# What you have to do
Go through the material and pull out every line with the string "envylabs" in it.

# Data listing
►
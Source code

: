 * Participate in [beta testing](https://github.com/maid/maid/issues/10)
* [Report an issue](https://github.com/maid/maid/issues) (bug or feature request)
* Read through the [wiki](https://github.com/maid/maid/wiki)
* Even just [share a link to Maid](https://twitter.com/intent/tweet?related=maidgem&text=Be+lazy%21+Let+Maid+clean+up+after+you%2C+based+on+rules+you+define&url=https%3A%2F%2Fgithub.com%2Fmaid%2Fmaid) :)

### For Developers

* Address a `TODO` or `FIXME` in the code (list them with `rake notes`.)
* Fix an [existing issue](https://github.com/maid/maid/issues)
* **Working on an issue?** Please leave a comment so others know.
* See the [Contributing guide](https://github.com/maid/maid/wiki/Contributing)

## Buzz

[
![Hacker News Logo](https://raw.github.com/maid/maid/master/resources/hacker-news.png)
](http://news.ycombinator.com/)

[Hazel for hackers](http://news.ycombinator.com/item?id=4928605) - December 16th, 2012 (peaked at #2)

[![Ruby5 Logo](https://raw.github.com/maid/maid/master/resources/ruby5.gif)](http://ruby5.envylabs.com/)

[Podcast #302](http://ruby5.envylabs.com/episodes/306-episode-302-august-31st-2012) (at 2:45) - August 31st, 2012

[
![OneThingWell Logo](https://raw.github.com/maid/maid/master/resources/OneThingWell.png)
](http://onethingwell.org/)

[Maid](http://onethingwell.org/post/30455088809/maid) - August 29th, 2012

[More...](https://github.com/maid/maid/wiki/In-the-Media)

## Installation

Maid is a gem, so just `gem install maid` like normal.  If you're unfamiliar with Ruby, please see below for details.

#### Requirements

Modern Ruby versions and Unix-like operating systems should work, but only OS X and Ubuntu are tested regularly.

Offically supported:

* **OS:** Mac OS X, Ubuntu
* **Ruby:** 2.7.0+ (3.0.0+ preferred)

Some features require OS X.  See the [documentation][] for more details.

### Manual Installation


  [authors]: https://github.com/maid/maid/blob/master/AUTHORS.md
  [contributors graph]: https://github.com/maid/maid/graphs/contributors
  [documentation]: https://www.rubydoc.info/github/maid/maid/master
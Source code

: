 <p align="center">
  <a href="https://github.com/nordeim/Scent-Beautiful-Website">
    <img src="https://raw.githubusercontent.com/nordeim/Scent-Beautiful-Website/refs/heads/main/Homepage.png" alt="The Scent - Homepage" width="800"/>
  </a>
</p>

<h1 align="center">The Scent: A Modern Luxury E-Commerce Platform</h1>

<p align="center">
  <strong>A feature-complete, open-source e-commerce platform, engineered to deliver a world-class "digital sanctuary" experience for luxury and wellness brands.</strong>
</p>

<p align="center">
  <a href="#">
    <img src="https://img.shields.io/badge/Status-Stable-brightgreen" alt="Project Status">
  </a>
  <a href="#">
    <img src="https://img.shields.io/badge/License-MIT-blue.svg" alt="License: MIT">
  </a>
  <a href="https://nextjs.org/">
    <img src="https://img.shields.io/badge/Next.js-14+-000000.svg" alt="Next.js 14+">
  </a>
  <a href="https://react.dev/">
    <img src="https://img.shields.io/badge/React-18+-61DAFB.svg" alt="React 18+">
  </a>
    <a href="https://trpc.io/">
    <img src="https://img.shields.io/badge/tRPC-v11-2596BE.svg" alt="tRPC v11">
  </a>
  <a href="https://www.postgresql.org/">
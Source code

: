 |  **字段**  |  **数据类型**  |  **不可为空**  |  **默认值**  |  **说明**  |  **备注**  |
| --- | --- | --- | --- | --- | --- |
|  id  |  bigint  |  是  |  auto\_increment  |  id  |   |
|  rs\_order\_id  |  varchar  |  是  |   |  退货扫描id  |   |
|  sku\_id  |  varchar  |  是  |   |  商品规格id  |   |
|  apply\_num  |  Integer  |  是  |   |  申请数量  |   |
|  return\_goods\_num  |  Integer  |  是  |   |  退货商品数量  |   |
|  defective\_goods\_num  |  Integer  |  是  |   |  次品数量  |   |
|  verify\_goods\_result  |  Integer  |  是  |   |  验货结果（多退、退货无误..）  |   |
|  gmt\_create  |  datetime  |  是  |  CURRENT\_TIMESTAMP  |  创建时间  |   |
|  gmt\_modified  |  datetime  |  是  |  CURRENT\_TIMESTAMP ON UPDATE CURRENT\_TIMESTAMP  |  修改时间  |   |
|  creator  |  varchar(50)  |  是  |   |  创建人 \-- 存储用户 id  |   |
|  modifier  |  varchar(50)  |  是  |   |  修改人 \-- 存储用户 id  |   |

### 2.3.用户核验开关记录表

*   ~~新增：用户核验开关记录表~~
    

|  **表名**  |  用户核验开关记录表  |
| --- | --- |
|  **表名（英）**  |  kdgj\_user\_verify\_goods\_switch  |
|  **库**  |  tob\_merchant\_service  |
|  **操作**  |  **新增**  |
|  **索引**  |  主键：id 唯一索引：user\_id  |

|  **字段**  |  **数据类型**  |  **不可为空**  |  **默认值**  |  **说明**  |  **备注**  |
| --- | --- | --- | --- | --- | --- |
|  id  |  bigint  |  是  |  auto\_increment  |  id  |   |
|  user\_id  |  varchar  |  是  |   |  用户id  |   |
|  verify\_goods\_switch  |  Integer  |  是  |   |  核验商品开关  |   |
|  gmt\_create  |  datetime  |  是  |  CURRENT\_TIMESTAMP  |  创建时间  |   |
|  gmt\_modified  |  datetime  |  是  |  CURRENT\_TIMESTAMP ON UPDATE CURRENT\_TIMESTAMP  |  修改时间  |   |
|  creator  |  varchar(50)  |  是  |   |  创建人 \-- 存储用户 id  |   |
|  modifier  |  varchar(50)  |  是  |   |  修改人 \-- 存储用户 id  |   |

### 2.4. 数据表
◄
# Expected answer
[![Ruby5 Logo](https://raw.github.com/maid/maid/master/resources/ruby5.gif)](http://ruby5.envylabs.com/)
[Podcast #302](http://ruby5.envylabs.com/episodes/306-episode-302-august-31st-2012) (at 2:45) - August 31st, 2012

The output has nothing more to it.